## DATA SHOWN

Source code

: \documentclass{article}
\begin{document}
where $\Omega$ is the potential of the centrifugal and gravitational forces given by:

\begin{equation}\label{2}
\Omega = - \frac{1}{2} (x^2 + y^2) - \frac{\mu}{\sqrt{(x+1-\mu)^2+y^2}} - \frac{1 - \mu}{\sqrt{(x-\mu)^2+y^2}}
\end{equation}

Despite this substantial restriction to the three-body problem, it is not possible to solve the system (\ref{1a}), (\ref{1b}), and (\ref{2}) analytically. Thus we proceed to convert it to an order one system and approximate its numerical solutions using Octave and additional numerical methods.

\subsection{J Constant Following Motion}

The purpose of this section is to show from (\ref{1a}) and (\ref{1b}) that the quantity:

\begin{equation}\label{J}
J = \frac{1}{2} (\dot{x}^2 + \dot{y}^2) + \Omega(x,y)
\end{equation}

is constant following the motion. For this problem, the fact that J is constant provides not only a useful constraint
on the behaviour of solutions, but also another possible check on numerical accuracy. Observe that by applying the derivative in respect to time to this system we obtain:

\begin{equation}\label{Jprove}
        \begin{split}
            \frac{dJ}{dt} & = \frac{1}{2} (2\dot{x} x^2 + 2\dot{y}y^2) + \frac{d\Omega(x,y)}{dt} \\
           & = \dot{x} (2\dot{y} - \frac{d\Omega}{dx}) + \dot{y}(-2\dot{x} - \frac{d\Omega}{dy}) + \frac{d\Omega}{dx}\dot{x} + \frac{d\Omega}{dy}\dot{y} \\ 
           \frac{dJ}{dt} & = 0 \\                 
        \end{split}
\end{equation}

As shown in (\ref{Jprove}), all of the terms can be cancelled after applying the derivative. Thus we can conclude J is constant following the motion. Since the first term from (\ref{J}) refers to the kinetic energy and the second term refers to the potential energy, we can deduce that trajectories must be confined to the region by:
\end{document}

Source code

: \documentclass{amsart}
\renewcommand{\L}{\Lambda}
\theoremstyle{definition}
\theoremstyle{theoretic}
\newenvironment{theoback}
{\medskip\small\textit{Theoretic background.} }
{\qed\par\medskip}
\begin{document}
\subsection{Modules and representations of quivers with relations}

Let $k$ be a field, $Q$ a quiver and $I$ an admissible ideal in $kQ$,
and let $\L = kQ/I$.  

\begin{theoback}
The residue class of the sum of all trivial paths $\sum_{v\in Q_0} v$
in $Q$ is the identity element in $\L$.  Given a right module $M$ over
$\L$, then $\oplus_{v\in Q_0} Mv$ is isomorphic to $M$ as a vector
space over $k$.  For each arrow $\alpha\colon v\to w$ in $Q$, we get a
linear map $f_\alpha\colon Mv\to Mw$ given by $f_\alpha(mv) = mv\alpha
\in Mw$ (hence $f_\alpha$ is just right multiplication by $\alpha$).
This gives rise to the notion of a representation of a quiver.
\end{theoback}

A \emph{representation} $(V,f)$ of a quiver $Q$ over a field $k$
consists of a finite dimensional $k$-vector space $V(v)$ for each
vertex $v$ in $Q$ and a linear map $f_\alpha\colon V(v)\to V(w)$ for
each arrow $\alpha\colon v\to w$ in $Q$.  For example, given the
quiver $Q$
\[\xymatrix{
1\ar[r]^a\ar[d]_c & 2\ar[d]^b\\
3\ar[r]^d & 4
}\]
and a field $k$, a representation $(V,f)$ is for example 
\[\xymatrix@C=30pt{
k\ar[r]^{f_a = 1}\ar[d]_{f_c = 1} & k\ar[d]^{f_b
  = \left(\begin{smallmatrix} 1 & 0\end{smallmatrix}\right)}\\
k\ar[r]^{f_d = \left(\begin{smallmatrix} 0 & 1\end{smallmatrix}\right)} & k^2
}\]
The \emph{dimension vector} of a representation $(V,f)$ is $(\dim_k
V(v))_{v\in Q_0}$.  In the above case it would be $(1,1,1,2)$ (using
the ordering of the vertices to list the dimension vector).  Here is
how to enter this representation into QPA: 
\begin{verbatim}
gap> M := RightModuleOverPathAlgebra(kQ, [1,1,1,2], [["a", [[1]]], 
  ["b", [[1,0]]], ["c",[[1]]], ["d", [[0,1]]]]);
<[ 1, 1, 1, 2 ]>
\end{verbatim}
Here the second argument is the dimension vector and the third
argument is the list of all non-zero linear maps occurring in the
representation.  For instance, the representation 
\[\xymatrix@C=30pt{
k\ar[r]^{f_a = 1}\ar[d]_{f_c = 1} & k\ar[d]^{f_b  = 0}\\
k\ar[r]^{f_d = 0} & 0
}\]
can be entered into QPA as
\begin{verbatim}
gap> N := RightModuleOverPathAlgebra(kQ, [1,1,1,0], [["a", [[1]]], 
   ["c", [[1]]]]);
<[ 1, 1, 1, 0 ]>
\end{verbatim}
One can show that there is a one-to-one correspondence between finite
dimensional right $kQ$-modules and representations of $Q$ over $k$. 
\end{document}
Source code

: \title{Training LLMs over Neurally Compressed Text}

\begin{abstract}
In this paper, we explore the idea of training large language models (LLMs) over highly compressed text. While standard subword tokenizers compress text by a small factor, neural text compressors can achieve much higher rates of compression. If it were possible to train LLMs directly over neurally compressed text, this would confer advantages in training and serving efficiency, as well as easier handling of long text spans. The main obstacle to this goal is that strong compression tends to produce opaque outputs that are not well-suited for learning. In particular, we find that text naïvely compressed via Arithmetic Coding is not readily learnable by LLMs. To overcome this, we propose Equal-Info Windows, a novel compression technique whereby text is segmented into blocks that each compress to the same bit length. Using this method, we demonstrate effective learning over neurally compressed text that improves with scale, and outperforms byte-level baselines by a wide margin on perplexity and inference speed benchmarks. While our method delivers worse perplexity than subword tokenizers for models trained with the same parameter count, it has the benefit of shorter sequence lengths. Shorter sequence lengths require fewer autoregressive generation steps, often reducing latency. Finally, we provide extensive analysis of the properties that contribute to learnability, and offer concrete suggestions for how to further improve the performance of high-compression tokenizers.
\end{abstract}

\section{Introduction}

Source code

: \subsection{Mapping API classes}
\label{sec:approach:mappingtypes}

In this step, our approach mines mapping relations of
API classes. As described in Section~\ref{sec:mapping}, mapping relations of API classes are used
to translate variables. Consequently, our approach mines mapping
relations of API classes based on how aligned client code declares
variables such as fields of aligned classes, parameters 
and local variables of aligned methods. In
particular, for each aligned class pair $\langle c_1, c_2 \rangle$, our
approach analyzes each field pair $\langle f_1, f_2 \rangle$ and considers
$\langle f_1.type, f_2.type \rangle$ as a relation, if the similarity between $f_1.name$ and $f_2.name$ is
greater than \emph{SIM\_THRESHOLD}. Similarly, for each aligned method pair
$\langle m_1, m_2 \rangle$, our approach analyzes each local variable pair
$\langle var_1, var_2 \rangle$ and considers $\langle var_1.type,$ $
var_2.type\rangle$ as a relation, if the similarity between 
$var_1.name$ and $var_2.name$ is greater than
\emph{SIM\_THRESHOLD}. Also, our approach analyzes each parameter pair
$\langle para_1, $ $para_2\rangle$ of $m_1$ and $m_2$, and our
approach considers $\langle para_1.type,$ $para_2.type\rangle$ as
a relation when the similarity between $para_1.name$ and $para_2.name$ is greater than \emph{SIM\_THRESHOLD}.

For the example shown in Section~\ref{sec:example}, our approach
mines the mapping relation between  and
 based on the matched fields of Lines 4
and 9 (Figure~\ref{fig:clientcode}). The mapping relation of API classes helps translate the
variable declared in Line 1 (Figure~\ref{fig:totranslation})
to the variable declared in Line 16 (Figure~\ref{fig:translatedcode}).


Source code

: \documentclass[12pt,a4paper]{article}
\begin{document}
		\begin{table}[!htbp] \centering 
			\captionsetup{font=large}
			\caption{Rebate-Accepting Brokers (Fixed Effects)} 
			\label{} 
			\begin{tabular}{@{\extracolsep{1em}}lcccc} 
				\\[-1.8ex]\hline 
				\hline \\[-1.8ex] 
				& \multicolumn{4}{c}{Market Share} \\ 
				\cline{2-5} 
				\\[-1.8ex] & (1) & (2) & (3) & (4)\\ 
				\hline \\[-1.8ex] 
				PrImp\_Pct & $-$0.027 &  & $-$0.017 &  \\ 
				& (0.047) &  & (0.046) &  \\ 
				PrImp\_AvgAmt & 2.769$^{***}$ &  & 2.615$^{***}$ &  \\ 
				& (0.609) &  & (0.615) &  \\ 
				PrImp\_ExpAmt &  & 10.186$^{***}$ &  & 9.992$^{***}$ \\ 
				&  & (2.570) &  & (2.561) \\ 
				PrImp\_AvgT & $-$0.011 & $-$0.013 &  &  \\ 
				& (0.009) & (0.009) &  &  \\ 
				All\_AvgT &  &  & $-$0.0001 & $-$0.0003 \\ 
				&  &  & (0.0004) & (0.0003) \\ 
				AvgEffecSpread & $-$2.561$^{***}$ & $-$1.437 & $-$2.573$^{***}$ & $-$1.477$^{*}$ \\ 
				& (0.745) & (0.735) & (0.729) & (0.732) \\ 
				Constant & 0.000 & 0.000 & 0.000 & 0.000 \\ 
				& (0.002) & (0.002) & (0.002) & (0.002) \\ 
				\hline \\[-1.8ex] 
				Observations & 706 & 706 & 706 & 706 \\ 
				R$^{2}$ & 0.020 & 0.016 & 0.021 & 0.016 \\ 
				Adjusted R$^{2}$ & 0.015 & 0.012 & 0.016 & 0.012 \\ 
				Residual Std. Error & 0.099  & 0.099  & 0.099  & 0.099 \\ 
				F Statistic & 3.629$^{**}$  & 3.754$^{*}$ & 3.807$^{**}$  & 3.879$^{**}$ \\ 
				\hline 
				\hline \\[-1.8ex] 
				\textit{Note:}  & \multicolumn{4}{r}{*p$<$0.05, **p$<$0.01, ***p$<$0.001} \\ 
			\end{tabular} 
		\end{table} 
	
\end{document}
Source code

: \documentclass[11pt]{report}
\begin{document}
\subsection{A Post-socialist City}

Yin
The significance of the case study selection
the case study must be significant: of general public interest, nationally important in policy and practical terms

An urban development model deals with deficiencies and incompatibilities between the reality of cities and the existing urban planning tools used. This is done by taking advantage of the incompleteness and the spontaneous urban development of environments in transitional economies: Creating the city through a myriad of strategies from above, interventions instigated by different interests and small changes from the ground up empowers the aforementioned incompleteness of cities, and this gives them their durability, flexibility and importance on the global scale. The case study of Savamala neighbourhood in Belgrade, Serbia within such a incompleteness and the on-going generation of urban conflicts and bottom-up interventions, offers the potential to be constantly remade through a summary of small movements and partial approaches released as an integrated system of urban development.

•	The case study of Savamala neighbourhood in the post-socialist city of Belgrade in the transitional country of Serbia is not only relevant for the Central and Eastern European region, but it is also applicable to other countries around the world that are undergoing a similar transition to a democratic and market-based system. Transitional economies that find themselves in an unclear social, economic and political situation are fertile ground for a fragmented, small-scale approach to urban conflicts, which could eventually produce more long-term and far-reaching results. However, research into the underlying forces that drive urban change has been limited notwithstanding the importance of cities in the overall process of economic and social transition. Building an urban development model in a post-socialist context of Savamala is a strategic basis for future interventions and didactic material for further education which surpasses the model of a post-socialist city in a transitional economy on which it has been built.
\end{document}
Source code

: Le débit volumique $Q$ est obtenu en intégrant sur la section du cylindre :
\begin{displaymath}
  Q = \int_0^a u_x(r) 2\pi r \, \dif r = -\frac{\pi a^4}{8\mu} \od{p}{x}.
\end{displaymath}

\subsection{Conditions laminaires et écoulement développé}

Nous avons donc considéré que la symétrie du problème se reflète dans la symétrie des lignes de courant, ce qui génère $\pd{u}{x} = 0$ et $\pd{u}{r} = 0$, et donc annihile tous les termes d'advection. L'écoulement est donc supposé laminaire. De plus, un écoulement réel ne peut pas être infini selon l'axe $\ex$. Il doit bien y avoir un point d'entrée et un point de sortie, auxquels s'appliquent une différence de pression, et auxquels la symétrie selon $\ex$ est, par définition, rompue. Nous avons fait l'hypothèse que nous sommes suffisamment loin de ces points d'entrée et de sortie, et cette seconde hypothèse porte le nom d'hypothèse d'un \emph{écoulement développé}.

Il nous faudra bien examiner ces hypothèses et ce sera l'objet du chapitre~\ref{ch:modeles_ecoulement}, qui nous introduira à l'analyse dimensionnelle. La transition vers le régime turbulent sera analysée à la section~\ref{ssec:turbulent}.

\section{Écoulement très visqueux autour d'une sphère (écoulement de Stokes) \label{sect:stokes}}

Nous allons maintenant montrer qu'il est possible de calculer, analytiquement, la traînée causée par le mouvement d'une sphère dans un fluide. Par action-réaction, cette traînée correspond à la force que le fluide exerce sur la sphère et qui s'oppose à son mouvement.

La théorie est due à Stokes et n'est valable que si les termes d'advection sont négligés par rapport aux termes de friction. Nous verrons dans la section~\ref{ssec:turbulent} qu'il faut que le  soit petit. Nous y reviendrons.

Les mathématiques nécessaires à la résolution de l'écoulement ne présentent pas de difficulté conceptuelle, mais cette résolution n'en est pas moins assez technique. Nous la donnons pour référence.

## AIM OF THE TASK
Show each line in the entries that holds the string "vector".

## RESULT
$\L$, then $\oplus_{v\in Q_0} Mv$ is isomorphic to $M$ as a vector
consists of a finite dimensional $k$-vector space $V(v)$ for each
The \emph{dimension vector} of a representation $(V,f)$ is $(\dim_k
the ordering of the vertices to list the dimension vector).  Here is
Here the second argument is the dimension vector and the third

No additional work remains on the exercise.